There are three ‘first steps’ that we can take to help turn the tide:

  1. Become more aware of our own cognitive biases and mental models. This involves deliberate and intentional work. The easiest way to ‘see’ our unseen biases and mental models is when we find ourselves in very different environments from what is our norm.Samuel Clemens (Mark Twain) said that “Travel is fatal to prejudice, bigotry, and narrow-mindedness” and certainly my personal experience supports this assertion. However, we don’t need to ‘travel’ in order to become more aware of our own limiting worldviews and biases.Most of us have enough access to diversity in our everyday lives to make this intentional work possible. We just need to be a bit bolder in reaching out, in exploring and in being more curious. We need to be willing to ask questions, explore the ‘why’ behind the behaviours and action we don’t understand and listen more attentively – a listening to understand rather than to reply.

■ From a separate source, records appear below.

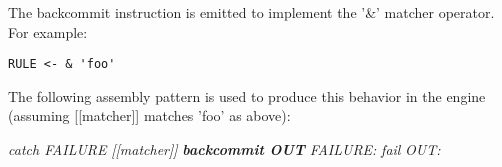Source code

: The backcommit instruction is emitted to implement the
'\&' matcher operator. For example:

\begin{myquote}
\begin{verbatim}
RULE <- & 'foo'
\end{verbatim}
\end{myquote}

The following assembly pattern is used to produce this behavior
in the engine (assuming [[matcher]] matches 'foo' as above):

\begin{myquote}
\textit{catch FAILURE} \newline
\textit{[[matcher]]} \newline
\textit{\textbf{backcommit OUT}} \newline
\textit{FAILURE:} \newline
\textit{fail} \newline
\textit{OUT:} \newline
\end{myquote}
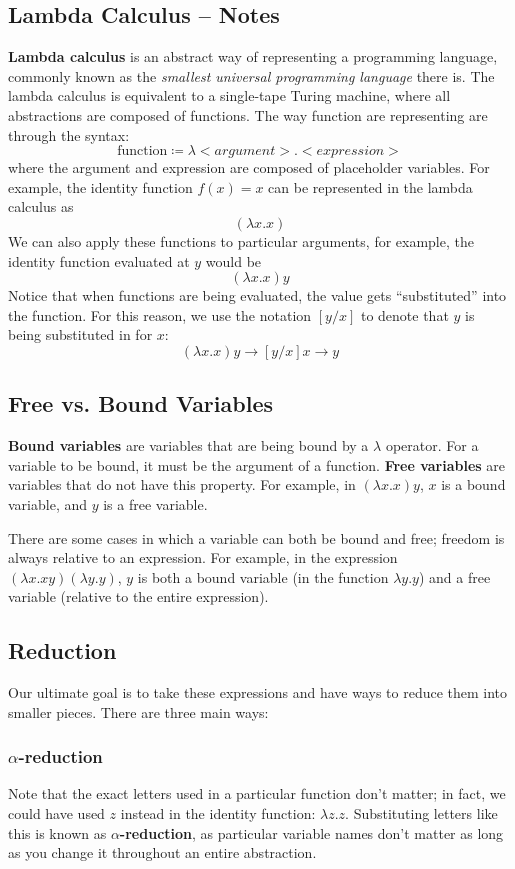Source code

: \documentclass[12pt]{article}
\begin{document}
	\begin{center}
		\section*{Lambda Calculus -- Notes}
	\end{center}
	\textbf{Lambda calculus} is an abstract way of representing a programming language, commonly known as the \textit{smallest universal programming language} there is. The lambda calculus is equivalent to a single-tape Turing machine, where all abstractions are composed of functions. The way function are representing are through the syntax: \[ \text{function} \coloneqq \lambda <argument>.<expression>\]
	where the argument and expression are composed of placeholder variables. For example, the identity function $f(x) = x$ can be represented in the lambda calculus as \[ (\lambda x.x)\] We can also apply these functions to particular arguments, for example, the identity function evaluated at $y$ would be \[ (\lambda x.x)y\] Notice that when functions are being evaluated, the value gets ``substituted'' into the function. For this reason, we use the notation $[y/x]$ to denote that $y$ is being substituted in for $x$: \[ (\lambda x.x)y \to [y/x]x \to y\]

	\subsection*{Free vs. Bound Variables}
	\textbf{Bound variables} are variables that are being bound by a $\lambda$ operator. For a variable to be bound, it must be the argument of a function. \textbf{Free variables} are variables that do not have this property. For example, in $(\lambda x.x)y$, $x$ is a bound variable, and $y$ is a free variable. 

	There are some cases in which a variable can both be bound and free; freedom is always relative to an expression. For example, in the expression $(\lambda x.xy)(\lambda y.y)$, $y$ is both a bound variable (in the function $\lambda y.y$) and a free variable (relative to the entire expression). 

	\subsection*{Reduction}
	Our ultimate goal is to take these expressions and have ways to reduce them into smaller pieces. There are three main ways:
	\subsubsection*{$\alpha$-reduction}
	Note that the exact letters used in a particular function don't matter; in fact, we could have used $z$ instead in the identity function: $\lambda z.z$. Substituting letters like this is known as \textbf{$\alpha$-reduction}, as particular variable names don't matter as long as you change it throughout an entire abstraction. 
\end{document}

  2. We can initiate experiments in ‘learning, unlearning and relearning’. These attempts become the ‘cognitive exercises’ that lead to us being future-fit. Last year I taught myself to write with my other (left) hand; currently, I am learning to ride a bicycle that has been reversed engineered – when you turn the handlebars left the wheel turns right and visa-versa.There are lots of fun things we can take on in order to exercise and reshape our mental models and biases: we can initiate new conversations, read different books, see different films, seek different news sources, change routines to name but some of the ways we can do this important work. By challenging the teams we lead to do the same we can create and enable a collective appetite, energy and accountability for learning, unlearning and relearning. It was futurist Alvin Toffler who said that “the illiterate of the 21st century will not be those who cannot read and write but those who cannot learn, unlearn and relearn.

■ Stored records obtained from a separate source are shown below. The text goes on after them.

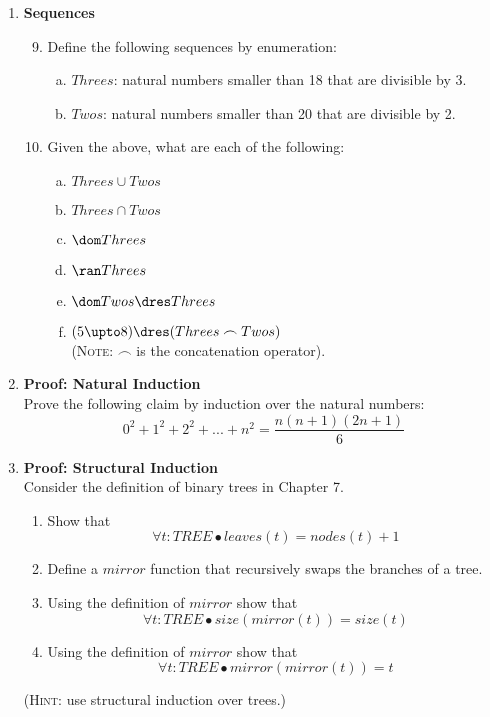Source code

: \documentclass{article}
\begin{document}
\begin{enumerate}[\bf I.]
\begin{enumerate}[1.]
\end{enumerate}

\item \textbf{Sequences}


\begin{enumerate}[1.]\setcounter{enumii}{8}

\item Define the following sequences by enumeration:
\begin{enumerate}[a.]
\item $Threes$: natural numbers smaller than 18 that are divisible by 3.
\item  $Twos$: natural numbers smaller than 20 that are divisible by 2.
\end{enumerate}

\item Given the above, what are each of the following:
\begin{enumerate}[a.]
\item $Threes \cup Twos$
\item $Threes \cap Twos$
\item $\dom Threes$
\item $\ran Threes$
\item $\dom Twos \dres Threes$
\item $(5 \upto 8)\dres (Threes \frown Twos)$\\
(\textsc{Note}: $\frown$ is the concatenation operator).
\end{enumerate}
\end{enumerate}


\item \textbf{Proof: Natural Induction} \\[8pt]
Prove the following claim by induction over the natural numbers:
\[\displaystyle 0^2 + 1^2 + 2^2 + ... + n^2 = \frac{n( n + 1 )( 2n + 1 )}{6}\]

\item \textbf{Proof: Structural Induction} \\[8pt]
Consider the definition of binary trees in Chapter 7.
\begin{enumerate}
\item Show that
\[\forall t: TREE \bullet leaves(t) = nodes(t) + 1\]
\item Define a $mirror$ function that recursively swaps the branches of a tree.
\item Using the definition of $mirror$  show
that
\[\forall t: TREE \bullet size(mirror(t)) = size(t)\]
\item Using the definition of $mirror$ show that
\[\forall t: TREE \bullet mirror(mirror(t)) = t\]
\end{enumerate}
(\textsc{Hint}: use structural induction over trees.)


\end{enumerate}
\end{document}
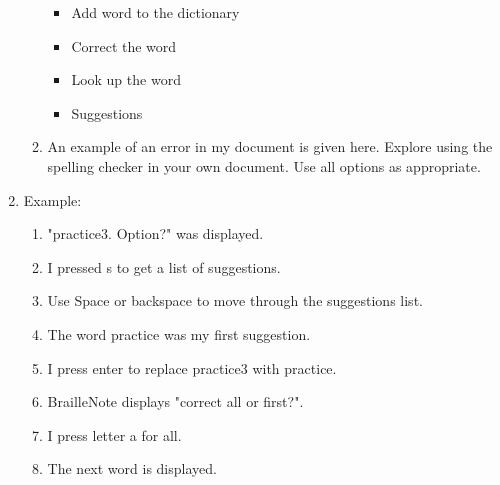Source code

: \documentclass[10pt,letterpaper,twoside]{report}
\begin{document}
\begin{enumerate}
\begin{enumerate}
\begin{itemize}
			            \item Add word to the dictionary 
			            \item Correct the word 
			            \item Look up the word 
			            \item Suggestions 
		            \end{itemize}
		      \item An example of an error in my document is given here. Explore using the spelling checker in your own document. Use all options as appropriate.
	      \end{enumerate}
	\item Example:
	      \begin{enumerate}
		      \item "practice3. Option?" was displayed.
		      \item I pressed s to get a list of suggestions.
		      \item Use Space or backspace to move through the suggestions list.
		      \item The word practice was my first suggestion.
		      \item I press enter to replace practice3 with practice.
		      \item BrailleNote displays "correct all or first?".
		      \item I press letter a for all.
		      \item The next word is displayed.
	      \end{enumerate}
\end{enumerate}
\end{document}
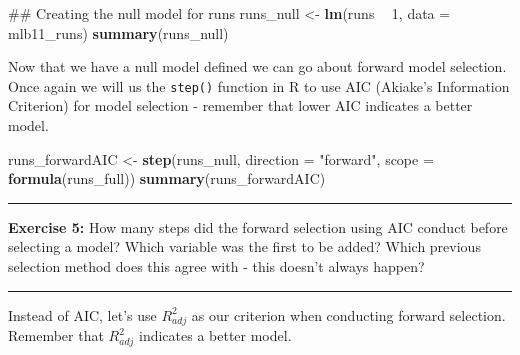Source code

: \documentclass[]{book}
\newenvironment{Shaded}{\begin{snugshade}}{\end{snugshade}}
\newcommand{\KeywordTok}[1]{\textcolor[rgb]{0.13,0.29,0.53}{\textbf{#1}}}
\newcommand{\DataTypeTok}[1]{\textcolor[rgb]{0.13,0.29,0.53}{#1}}
\newcommand{\DecValTok}[1]{\textcolor[rgb]{0.00,0.00,0.81}{#1}}
\newcommand{\StringTok}[1]{\textcolor[rgb]{0.31,0.60,0.02}{#1}}
\newcommand{\OperatorTok}[1]{\textcolor[rgb]{0.81,0.36,0.00}{\textbf{#1}}}
\newcommand{\NormalTok}[1]{#1}
\theoremstyle{definition}
\theoremstyle{definition}
\theoremstyle{definition}
\theoremstyle{remark}
\begin{document}
\begin{Shaded}
\begin{Highlighting}[]
\NormalTok{## Creating the null model for runs}
\NormalTok{runs_null <-}\StringTok{ }\KeywordTok{lm}\NormalTok{(runs }\OperatorTok{~}\StringTok{ }\DecValTok{1}\NormalTok{, }\DataTypeTok{data =}\NormalTok{ mlb11_runs)}
\KeywordTok{summary}\NormalTok{(runs_null)}
\end{Highlighting}
\end{Shaded}

Now that we have a null model defined we can go about forward model
selection. Once again we will us the \texttt{step()} function in R to
use AIC (Akiake's Information Criterion) for model selection - remember
that lower AIC indicates a better model.

\begin{Shaded}
\begin{Highlighting}[]
\NormalTok{runs_forwardAIC <-}\StringTok{ }\KeywordTok{step}\NormalTok{(runs_null, }\DataTypeTok{direction =} \StringTok{"forward"}\NormalTok{, }\DataTypeTok{scope =} \KeywordTok{formula}\NormalTok{(runs_full))}
\KeywordTok{summary}\NormalTok{(runs_forwardAIC)}
\end{Highlighting}
\end{Shaded}

\begin{center}\rule{0.5\linewidth}{\linethickness}\end{center}

\textbf{Exercise 5:} How many steps did the forward selection using AIC
conduct before selecting a model? Which variable was the first to be
added? Which previous selection method does this agree with - this
doesn't always happen?

\begin{center}\rule{0.5\linewidth}{\linethickness}\end{center}

Instead of AIC, let's use \(R^2_{adj}\) as our criterion when conducting
forward selection. Remember that \(R^2_{adj}\) indicates a better model.
\end{document}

  3. Be aware of and make allowance for the ‘efficiency paradox’. As General Stanley McChrystal explains in his excellent book, Team of Teams, building the kind of agility and adaptability we are talking about inevitably means an initial dropping off of efficiency and effectiveness. Responding to disruptive change almost always results in this diminished efficiency, at least in the short term.  This is what is known as the, ‘Efficiency Paradox’ – things may well get ‘worse before they get better’.To effectively deal with disruption, we need to be willing to sacrifice our effectiveness in our normal, stable environments. It is important to be aware of this initial impact and there needs to be a willingness to tolerate it in the short-term – in order to procure the long-term gain.

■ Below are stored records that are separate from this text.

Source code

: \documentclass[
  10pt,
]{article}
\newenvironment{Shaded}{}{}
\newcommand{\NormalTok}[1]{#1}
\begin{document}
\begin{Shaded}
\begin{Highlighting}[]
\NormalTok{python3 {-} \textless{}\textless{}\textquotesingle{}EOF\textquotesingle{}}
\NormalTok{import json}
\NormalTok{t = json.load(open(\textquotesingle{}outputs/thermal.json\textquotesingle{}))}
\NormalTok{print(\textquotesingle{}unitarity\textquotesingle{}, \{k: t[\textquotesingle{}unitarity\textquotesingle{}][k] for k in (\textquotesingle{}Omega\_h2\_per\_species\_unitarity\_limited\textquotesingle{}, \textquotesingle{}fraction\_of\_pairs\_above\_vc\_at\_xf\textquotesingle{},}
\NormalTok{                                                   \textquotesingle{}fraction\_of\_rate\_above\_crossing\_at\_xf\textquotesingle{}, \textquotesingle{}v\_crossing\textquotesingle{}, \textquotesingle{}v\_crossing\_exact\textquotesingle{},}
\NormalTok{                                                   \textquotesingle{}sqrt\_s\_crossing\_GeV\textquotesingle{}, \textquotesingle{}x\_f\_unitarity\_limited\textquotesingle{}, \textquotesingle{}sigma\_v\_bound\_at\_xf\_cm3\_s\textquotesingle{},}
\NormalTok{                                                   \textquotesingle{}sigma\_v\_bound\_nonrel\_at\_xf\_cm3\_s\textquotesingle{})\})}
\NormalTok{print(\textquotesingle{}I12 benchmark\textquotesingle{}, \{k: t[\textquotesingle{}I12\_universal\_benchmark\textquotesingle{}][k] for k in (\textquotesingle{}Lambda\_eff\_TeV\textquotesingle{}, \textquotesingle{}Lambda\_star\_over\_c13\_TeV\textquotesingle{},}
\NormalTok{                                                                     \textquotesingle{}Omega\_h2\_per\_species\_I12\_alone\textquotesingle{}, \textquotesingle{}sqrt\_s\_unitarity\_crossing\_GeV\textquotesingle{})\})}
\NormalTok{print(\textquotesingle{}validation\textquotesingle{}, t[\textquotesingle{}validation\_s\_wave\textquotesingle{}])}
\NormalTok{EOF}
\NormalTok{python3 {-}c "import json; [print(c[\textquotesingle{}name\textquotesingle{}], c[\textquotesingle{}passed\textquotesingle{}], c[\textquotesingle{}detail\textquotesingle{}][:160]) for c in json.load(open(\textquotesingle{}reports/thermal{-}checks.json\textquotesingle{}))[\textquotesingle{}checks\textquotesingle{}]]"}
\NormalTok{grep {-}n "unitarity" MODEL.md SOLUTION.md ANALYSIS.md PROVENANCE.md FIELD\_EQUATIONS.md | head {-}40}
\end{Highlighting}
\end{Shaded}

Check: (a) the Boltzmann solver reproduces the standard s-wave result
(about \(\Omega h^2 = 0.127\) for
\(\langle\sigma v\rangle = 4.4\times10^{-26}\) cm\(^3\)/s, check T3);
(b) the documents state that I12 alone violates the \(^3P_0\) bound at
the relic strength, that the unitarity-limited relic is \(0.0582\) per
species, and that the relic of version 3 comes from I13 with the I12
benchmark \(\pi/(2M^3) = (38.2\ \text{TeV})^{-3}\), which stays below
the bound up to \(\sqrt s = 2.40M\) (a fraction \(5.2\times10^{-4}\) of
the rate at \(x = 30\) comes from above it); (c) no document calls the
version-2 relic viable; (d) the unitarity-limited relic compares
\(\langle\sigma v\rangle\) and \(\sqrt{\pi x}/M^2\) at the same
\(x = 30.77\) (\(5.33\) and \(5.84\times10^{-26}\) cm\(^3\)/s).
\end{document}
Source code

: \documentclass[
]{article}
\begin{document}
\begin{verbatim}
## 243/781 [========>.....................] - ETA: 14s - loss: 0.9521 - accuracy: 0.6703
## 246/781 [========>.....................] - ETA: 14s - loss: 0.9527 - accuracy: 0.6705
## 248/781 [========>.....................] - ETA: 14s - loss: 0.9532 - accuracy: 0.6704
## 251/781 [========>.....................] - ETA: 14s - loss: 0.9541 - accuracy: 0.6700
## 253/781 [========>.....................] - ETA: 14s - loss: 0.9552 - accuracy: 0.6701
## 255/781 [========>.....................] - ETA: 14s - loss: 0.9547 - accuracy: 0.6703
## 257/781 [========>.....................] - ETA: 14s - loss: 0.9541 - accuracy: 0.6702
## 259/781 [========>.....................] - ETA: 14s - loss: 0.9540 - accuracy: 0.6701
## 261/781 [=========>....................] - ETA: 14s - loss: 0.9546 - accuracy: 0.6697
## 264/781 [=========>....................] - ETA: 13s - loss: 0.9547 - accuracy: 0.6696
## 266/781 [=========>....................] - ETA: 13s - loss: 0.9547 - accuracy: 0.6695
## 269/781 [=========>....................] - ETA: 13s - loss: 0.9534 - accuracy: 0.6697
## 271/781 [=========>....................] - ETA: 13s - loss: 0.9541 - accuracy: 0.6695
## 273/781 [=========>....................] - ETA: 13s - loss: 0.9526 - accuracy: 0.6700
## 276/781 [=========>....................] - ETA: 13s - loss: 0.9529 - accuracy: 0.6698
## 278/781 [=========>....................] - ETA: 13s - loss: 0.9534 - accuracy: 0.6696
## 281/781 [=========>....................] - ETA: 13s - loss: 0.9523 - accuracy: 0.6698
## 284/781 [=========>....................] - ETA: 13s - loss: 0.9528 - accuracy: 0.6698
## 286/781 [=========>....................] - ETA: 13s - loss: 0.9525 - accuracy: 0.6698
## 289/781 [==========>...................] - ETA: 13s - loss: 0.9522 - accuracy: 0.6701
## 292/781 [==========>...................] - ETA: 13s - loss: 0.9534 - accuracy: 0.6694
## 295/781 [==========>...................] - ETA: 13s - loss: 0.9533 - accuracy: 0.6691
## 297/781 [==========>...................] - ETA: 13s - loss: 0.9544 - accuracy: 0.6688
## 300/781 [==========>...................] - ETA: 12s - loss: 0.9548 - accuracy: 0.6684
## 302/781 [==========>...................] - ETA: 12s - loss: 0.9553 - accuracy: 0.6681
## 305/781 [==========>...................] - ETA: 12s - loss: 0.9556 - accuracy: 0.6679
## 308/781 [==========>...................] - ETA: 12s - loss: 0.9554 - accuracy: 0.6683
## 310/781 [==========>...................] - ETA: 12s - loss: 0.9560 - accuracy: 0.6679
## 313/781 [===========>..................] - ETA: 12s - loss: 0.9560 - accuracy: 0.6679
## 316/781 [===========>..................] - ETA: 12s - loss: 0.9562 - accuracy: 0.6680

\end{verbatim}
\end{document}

We need to stop seeing disruption and change as always starting ‘with them’ – the ‘other’ and to start to see it as starting with ‘us’. We need to shift from being reactionary to being willing to disrupt ourselves first, understanding this as an on-going process and lifelong endeavour.

When we take these first tentative steps along this somewhat daunting pathway we are positioning ourselves to ‘read the future’. Smart leaders understand that building the capacity for change – challenging and blowing-up the stubborn old ideas that refuse to yield is a key responsibility of leadership determined to be ready for tomorrow’s world. Smart leaders both accept and imbibe this essential work but also ensure that their team does likewise.